We should take note that the enemies of WikiLeaks included Amazon, Pay Pal, Mastercard, and Visa, among others. These are the same corporations which have traditionally been happy to trade in every commodity from books by Western dissident authors to tee shirts of Che Guerva: because they have always ultimately been in control. Karl Rove is attributed with once explaining to the author Ron Suskind that he should catch up, because he was still living in the “reality-based community”, and elaborating on this, said: "That's not the way the world really works any more. We're an empire now, and when we act, we create our own reality. And while you're studying that reality—judiciously, as you will—we'll act again, creating other new realities, which you can study too, and that's how things will sort out. We're history's actors…and you, all of you, will be left to just study what we do." Rove's world view is largely explained by the fact that so long as the corporations have enjoyed the monopoly on setting the narrative and also the perimeters of debate, dissent has been mostly tolerated and in many instances co opted. This is what is changing.

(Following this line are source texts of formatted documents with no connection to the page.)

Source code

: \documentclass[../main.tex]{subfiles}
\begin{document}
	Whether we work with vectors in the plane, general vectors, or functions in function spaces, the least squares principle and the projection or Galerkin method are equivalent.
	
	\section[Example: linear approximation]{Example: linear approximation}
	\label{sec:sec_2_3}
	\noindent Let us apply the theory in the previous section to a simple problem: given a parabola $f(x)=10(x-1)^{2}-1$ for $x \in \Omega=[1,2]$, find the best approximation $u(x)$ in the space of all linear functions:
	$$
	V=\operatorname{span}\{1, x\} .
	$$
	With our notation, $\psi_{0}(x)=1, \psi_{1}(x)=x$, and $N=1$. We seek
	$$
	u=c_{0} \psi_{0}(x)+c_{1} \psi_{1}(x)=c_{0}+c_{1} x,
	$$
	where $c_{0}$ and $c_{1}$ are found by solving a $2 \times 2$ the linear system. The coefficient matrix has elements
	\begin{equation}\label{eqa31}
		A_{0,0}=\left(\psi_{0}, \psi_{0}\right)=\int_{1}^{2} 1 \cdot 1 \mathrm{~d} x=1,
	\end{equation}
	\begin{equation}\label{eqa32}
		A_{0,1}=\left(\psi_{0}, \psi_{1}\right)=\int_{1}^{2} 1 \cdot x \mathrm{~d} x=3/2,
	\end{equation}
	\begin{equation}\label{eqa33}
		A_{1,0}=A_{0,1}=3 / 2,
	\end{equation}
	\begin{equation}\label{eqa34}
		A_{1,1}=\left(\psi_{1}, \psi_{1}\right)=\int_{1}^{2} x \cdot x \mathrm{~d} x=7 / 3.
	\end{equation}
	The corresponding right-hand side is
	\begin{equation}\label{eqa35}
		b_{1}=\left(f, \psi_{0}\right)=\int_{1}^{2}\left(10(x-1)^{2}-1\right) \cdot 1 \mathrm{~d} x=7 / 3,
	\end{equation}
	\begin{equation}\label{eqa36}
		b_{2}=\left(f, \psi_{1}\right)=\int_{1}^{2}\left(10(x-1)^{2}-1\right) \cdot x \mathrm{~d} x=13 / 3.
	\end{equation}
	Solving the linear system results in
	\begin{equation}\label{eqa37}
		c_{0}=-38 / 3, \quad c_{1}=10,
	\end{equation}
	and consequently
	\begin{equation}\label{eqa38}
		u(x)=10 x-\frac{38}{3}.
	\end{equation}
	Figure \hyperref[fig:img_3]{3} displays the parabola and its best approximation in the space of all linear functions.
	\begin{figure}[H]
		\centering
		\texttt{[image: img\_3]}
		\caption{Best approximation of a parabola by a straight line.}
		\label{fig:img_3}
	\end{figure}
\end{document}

Recently I have had to cross over the River Thames on several occasions and I have watched the latest tall building being erected on the South bank, visible from far away in any direction, and known as the ''Shard'. Since I first caught sight of it early last summer, something about it has seemed eerily familiar. It wasn't until I viewed it from its base outside of London Bridge station though that I realised where I had seen it before.
Ignorance is Strength. War is Peace. Freedom is slavery. Truth is Treason.